With this in mind, the General Council organized two symposia entitled "Missionaries
to Secularity". The first was hosted by St. Paul University, Ottawa,
and took place June 20-22, 2002, and second was hosted by Oblate School
of Theology and the Oblate Renewal Centre, San Antonio, Texas, and took
place October 3-5, 2002. Each event, despite being invitational, attracted
more than 150 persons. About half of the participants were Oblate and about
half were laypersons or other religious and priests. Both were events of communal
prayer, communal search, high energy, intellectual stimulation, and Oblate fraternity.
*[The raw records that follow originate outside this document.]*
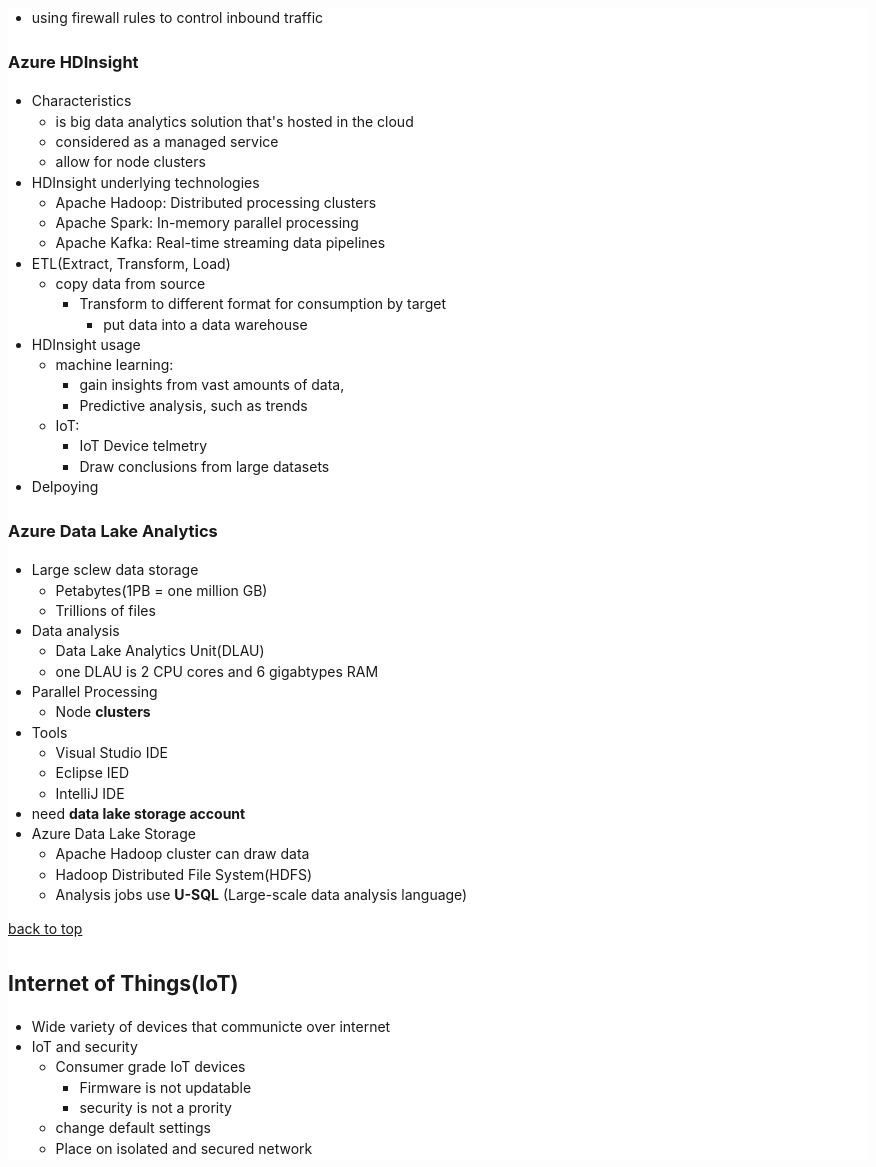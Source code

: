 - using firewall rules to control inbound traffic

### Azure HDInsight

- Characteristics
  - is big data analytics solution that's hosted in the cloud
  - considered as a managed service
  - allow for node clusters
- HDInsight underlying technologies
  - Apache Hadoop: Distributed processing clusters
  - Apache Spark: In-memory parallel processing
  - Apache Kafka: Real-time streaming data pipelines
- ETL(Extract, Transform, Load)
  - copy data from source
    - Transform to different format for consumption by target
      - put data into a data warehouse
- HDInsight usage
  - machine learning:
    - gain insights from vast amounts of data,
    - Predictive analysis, such as trends
  - IoT:
    - IoT Device telmetry
    - Draw conclusions from large datasets
- Delpoying

### Azure Data Lake Analytics

- Large sclew data storage
  - Petabytes(1PB = one million GB)
  - Trillions of files
- Data analysis
  - Data Lake Analytics Unit(DLAU)
  - one DLAU is 2 CPU cores and 6 gigabtypes RAM
- Parallel Processing
  - Node **clusters**
- Tools
  - Visual Studio IDE
  - Eclipse IED
  - IntelliJ IDE
- need **data lake storage account**
- Azure Data Lake Storage
  - Apache Hadoop cluster can draw data
  - Hadoop Distributed File System(HDFS)
  - Analysis jobs use **U-SQL** (Large-scale data analysis language)

[back to top](#top)

## Internet of Things(IoT)

- Wide variety of devices that communicte over internet
- IoT and security
  - Consumer grade IoT devices
    - Firmware is not updatable
    - security is not a prority
  - change default settings
  - Place on isolated and secured network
Both events too were international in character, drawing people from every continent,
albeit, given the locale, the majority of participants were from North America.
THE OTTAWA SYMPOSIUM
At
the Ottawa event, our key resource persons were John Shea, a theologian-writer,
story-teller, from Chicago, now working in health ministry, who spoke on,
"The New Dialogue with Secularity: Multidimensional Spiritual Living";
Richard Rohr, a Franciscan priest from the Center for Action and Contemplation
in Albuquerque, New Mexico, perhaps the most popular Catholic speaker in America,
who spoke to us about "Singing Songs of Sion in a Foreign Land";
Gilles Routhier, a professor of Theology from Laval University in Quebec
City, whose voice is much respected vis-à-vis the question of how the Church
might respond to secularity and whose presentation was entitled, "Risquer
plonger en eau profonde: non plus seulement réaménager, mais retrouver les gestes
des bâtisseurs"; Michael Downey, a theologian and writer who works
full-time for the Cardinal's office in Los Angeles who spoke to us about "Theology's
Prime Commandment: Understanding God's Kenosis"; and Vivian Labrie,
who works full-time with and for the poor in Quebec City and who reminded us
of the place of the poor within missiology in her presentation, "Jeter
les bases des sociétés sans pauvreté: Comment?"
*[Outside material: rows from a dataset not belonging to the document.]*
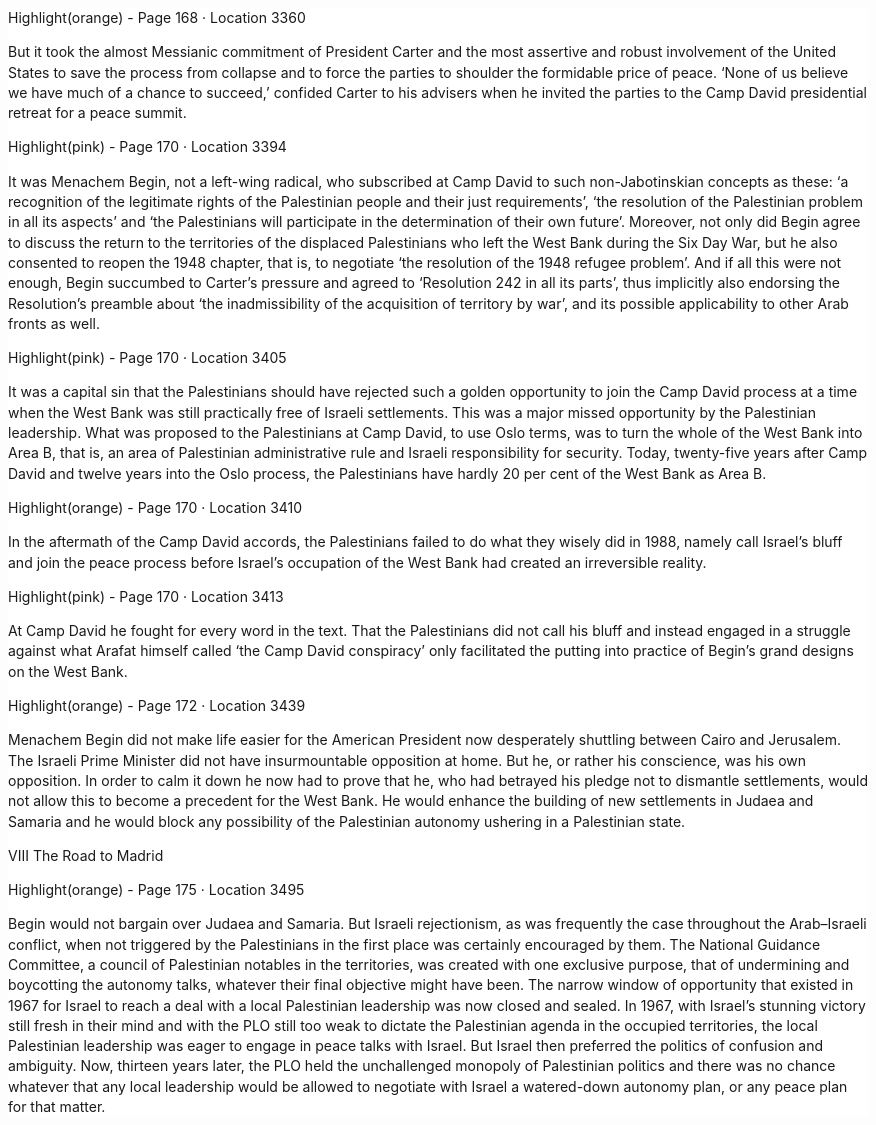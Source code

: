 Highlight(orange) - Page 168 · Location 3360

But it took the almost Messianic commitment of President Carter and the most assertive and robust involvement of the United States to save the process from collapse and to force the parties to shoulder the formidable price of peace. ‘None of us believe we have much of a chance to succeed,’ confided Carter to his advisers when he invited the parties to the Camp David presidential retreat for a peace summit.

Highlight(pink) - Page 170 · Location 3394

It was Menachem Begin, not a left-wing radical, who subscribed at Camp David to such non-Jabotinskian concepts as these: ‘a recognition of the legitimate rights of the Palestinian people and their just requirements’, ‘the resolution of the Palestinian problem in all its aspects’ and ‘the Palestinians will participate in the determination of their own future’. Moreover, not only did Begin agree to discuss the return to the territories of the displaced Palestinians who left the West Bank during the Six Day War, but he also consented to reopen the 1948 chapter, that is, to negotiate ‘the resolution of the 1948 refugee problem’. And if all this were not enough, Begin succumbed to Carter’s pressure and agreed to ‘Resolution 242 in all its parts’, thus implicitly also endorsing the Resolution’s preamble about ‘the inadmissibility of the acquisition of territory by war’, and its possible applicability to other Arab fronts as well.

Highlight(pink) - Page 170 · Location 3405

It was a capital sin that the Palestinians should have rejected such a golden opportunity to join the Camp David process at a time when the West Bank was still practically free of Israeli settlements. This was a major missed opportunity by the Palestinian leadership. What was proposed to the Palestinians at Camp David, to use Oslo terms, was to turn the whole of the West Bank into Area B, that is, an area of Palestinian administrative rule and Israeli responsibility for security. Today, twenty-five years after Camp David and twelve years into the Oslo process, the Palestinians have hardly 20 per cent of the West Bank as Area B.

Highlight(orange) - Page 170 · Location 3410

In the aftermath of the Camp David accords, the Palestinians failed to do what they wisely did in 1988, namely call Israel’s bluff and join the peace process before Israel’s occupation of the West Bank had created an irreversible reality.

Highlight(pink) - Page 170 · Location 3413

At Camp David he fought for every word in the text. That the Palestinians did not call his bluff and instead engaged in a struggle against what Arafat himself called ‘the Camp David conspiracy’ only facilitated the putting into practice of Begin’s grand designs on the West Bank.

Highlight(orange) - Page 172 · Location 3439

Menachem Begin did not make life easier for the American President now desperately shuttling between Cairo and Jerusalem. The Israeli Prime Minister did not have insurmountable opposition at home. But he, or rather his conscience, was his own opposition. In order to calm it down he now had to prove that he, who had betrayed his pledge not to dismantle settlements, would not allow this to become a precedent for the West Bank. He would enhance the building of new settlements in Judaea and Samaria and he would block any possibility of the Palestinian autonomy ushering in a Palestinian state.

VIII The Road to Madrid

Highlight(orange) - Page 175 · Location 3495

Begin would not bargain over Judaea and Samaria. But Israeli rejectionism, as was frequently the case throughout the Arab–Israeli conflict, when not triggered by the Palestinians in the first place was certainly encouraged by them. The National Guidance Committee, a council of Palestinian notables in the territories, was created with one exclusive purpose, that of undermining and boycotting the autonomy talks, whatever their final objective might have been. The narrow window of opportunity that existed in 1967 for Israel to reach a deal with a local Palestinian leadership was now closed and sealed. In 1967, with Israel’s stunning victory still fresh in their mind and with the PLO still too weak to dictate the Palestinian agenda in the occupied territories, the local Palestinian leadership was eager to engage in peace talks with Israel. But Israel then preferred the politics of confusion and ambiguity. Now, thirteen years later, the PLO held the unchallenged monopoly of Palestinian politics and there was no chance whatever that any local leadership would be allowed to negotiate with Israel a watered-down autonomy plan, or any peace plan for that matter.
We had also invited a number of persons to lead focus sessions, namely, Maxime
Chaigne, Edward Beck, Sandy Prather, Denis Paquin, JoAnne Chafe, Bishop Jim
Weisgerber, Normand Provencher, Chief Harry Lafond, Bobert Michel, and Bishop
Gerald Wiesner.
We didn't write up any manifestos at the end, but, based on our conversations
and the insights of our resource persons, we did write up a series of "missiological
principles" which can, we feel, point us in the right direction. What
are these principles? We list here ten of them:
1) We are at a new place today in terms of the faith. Adaptation of what has
worked in the past may not be enough. We need to re-inflame the romantic imagination
within Christianity.
2) Secularity is not the enemy; it's our own child, sprung from Judeo-Christian
roots. Like any adolescent child, suffering from an understandable youthful
grandiosity, it's not bad, just unfinished. Our relationship to it shouldn't
be adversarial but one of solicitude. The "soil" of secularity is
defined by Jesus in the parable of the Sower – some ground is good, some hostile,
some indifferent – but the fact that some ground is hostile or indifferent does
not absolve us from the mandate to keep on sowing.
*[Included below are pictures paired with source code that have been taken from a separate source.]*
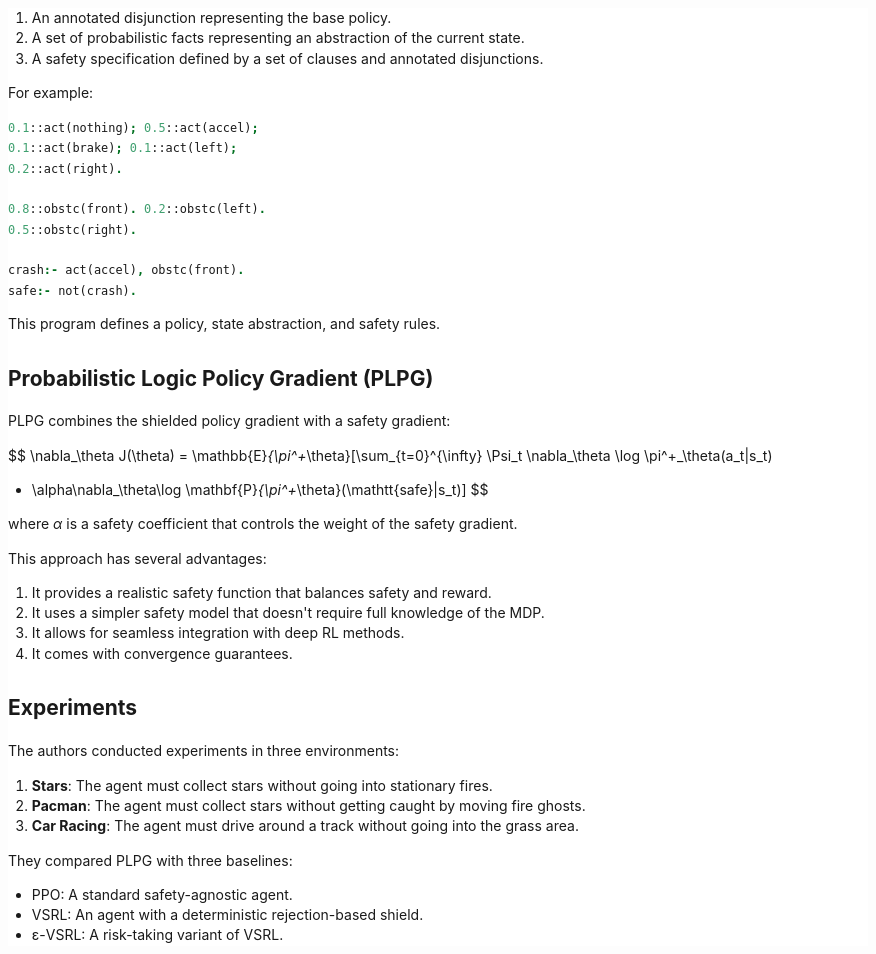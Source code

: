 1. An annotated disjunction representing the base policy.
2. A set of probabilistic facts representing an abstraction of the current state.
3. A safety specification defined by a set of clauses and annotated disjunctions.

For example:

```prolog
0.1::act(nothing); 0.5::act(accel); 
0.1::act(brake); 0.1::act(left); 
0.2::act(right).

0.8::obstc(front). 0.2::obstc(left). 
0.5::obstc(right).

crash:- act(accel), obstc(front).
safe:- not(crash).
```

This program defines a policy, state abstraction, and safety rules.

## Probabilistic Logic Policy Gradient (PLPG)

PLPG combines the shielded policy gradient with a safety gradient:

$$
\nabla_\theta J(\theta) = \mathbb{E}_{\pi^+_\theta}[\sum_{t=0}^{\infty} \Psi_t \nabla_\theta \log \pi^+_\theta(a_t|s_t) 
- \alpha\nabla_\theta\log \mathbf{P}_{\pi^+_\theta}(\mathtt{safe}|s_t)]
$$

where $\alpha$ is a safety coefficient that controls the weight of the safety gradient.

This approach has several advantages:

1. It provides a realistic safety function that balances safety and reward.
2. It uses a simpler safety model that doesn't require full knowledge of the MDP.
3. It allows for seamless integration with deep RL methods.
4. It comes with convergence guarantees.

## Experiments

The authors conducted experiments in three environments:

1. **Stars**: The agent must collect stars without going into stationary fires.
2. **Pacman**: The agent must collect stars without getting caught by moving fire ghosts.
3. **Car Racing**: The agent must drive around a track without going into the grass area.

They compared PLPG with three baselines:

- PPO: A standard safety-agnostic agent.
- VSRL: An agent with a deterministic rejection-based shield.
- ε-VSRL: A risk-taking variant of VSRL.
3) Spirituality is peoples' birthright. The secular culture hungers for spirituality,
but is largely spiritually illiterate. People go where they get fed.
4) Recovering the tradition is a great labour. We must seek to rediscover the
core, heart, of our tradition, beyond its encrusted accretions, and then put
our own passion to that heart. We must work at finding our own faith-voice and
then speak in an invitational way. Part of this must be a profound asceticism
of listening.
5) A potentially fertile image of Christ for our time might well be Christ
as the kenosis of God. This perhaps can be the place of contact with the
secular world. Christ, in his self-emptying, expresses a love which gives itself
and seeks nothing in return, incarnates God's presence without pretence, reveals
a God of total non-violence and vulnerability, a God of pure invitation, and
a God who accepts the provisionality of everything. Jesus' essential message
is a universal message of vulnerability that all people need to hear.
6) Given this self-emptying God, we might remind ourselves that sharing in the
mission of Christ does not always mean using words about Jesus. God can give
us permission, when necessary, to take a holiday from religious language.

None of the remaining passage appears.